Dataset entries

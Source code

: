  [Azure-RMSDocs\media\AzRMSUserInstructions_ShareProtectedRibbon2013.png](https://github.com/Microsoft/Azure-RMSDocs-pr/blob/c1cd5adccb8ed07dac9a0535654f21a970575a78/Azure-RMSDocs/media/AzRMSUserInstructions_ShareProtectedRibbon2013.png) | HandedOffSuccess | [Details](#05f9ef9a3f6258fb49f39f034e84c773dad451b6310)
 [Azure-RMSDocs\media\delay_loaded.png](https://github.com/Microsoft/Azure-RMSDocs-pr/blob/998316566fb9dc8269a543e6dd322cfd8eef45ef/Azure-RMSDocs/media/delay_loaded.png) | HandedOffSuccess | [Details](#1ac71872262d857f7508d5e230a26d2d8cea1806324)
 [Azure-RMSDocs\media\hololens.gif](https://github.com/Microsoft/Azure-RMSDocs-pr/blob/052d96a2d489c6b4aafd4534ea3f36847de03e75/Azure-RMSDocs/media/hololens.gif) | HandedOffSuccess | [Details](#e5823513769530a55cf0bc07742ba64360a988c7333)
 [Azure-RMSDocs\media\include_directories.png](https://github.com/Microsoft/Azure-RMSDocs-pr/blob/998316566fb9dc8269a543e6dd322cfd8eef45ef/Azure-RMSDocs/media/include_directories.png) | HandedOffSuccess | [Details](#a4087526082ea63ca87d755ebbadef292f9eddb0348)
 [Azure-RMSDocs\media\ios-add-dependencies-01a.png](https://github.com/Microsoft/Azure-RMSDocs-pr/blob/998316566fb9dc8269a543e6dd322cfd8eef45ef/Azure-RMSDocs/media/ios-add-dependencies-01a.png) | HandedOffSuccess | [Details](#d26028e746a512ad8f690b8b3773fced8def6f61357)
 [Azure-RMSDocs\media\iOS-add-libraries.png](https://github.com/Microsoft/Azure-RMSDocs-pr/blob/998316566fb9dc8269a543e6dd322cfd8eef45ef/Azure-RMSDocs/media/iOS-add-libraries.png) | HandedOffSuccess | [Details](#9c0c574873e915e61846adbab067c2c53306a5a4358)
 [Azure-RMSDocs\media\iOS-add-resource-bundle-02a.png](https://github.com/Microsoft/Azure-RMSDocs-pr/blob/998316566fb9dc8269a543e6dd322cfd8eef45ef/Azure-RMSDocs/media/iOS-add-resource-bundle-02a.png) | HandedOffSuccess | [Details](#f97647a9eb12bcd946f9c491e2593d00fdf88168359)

To do >>
Nothing in the records should be left out; write all of them out again exactly.

Task result >>
Source code

:  [Azure-RMSDocs\media\AzRMSUserInstructions_ShareProtectedRibbon2013.png](https://github.com/Microsoft/Azure-RMSDocs-pr/blob/c1cd5adccb8ed07dac9a0535654f21a970575a78/Azure-RMSDocs/media/AzRMSUserInstructions_ShareProtectedRibbon2013.png) | HandedOffSuccess | [Details](#05f9ef9a3f6258fb49f39f034e84c773dad451b6310)
 [Azure-RMSDocs\media\delay_loaded.png](https://github.com/Microsoft/Azure-RMSDocs-pr/blob/998316566fb9dc8269a543e6dd322cfd8eef45ef/Azure-RMSDocs/media/delay_loaded.png) | HandedOffSuccess | [Details](#1ac71872262d857f7508d5e230a26d2d8cea1806324)
 [Azure-RMSDocs\media\hololens.gif](https://github.com/Microsoft/Azure-RMSDocs-pr/blob/052d96a2d489c6b4aafd4534ea3f36847de03e75/Azure-RMSDocs/media/hololens.gif) | HandedOffSuccess | [Details](#e5823513769530a55cf0bc07742ba64360a988c7333)
 [Azure-RMSDocs\media\include_directories.png](https://github.com/Microsoft/Azure-RMSDocs-pr/blob/998316566fb9dc8269a543e6dd322cfd8eef45ef/Azure-RMSDocs/media/include_directories.png) | HandedOffSuccess | [Details](#a4087526082ea63ca87d755ebbadef292f9eddb0348)
 [Azure-RMSDocs\media\ios-add-dependencies-01a.png](https://github.com/Microsoft/Azure-RMSDocs-pr/blob/998316566fb9dc8269a543e6dd322cfd8eef45ef/Azure-RMSDocs/media/ios-add-dependencies-01a.png) | HandedOffSuccess | [Details](#d26028e746a512ad8f690b8b3773fced8def6f61357)
 [Azure-RMSDocs\media\iOS-add-libraries.png](https://github.com/Microsoft/Azure-RMSDocs-pr/blob/998316566fb9dc8269a543e6dd322cfd8eef45ef/Azure-RMSDocs/media/iOS-add-libraries.png) | HandedOffSuccess | [Details](#9c0c574873e915e61846adbab067c2c53306a5a4358)
 [Azure-RMSDocs\media\iOS-add-resource-bundle-02a.png](https://github.com/Microsoft/Azure-RMSDocs-pr/blob/998316566fb9dc8269a543e6dd322cfd8eef45ef/Azure-RMSDocs/media/iOS-add-resource-bundle-02a.png) | HandedOffSuccess | [Details](#f97647a9eb12bcd946f9c491e2593d00fdf88168359)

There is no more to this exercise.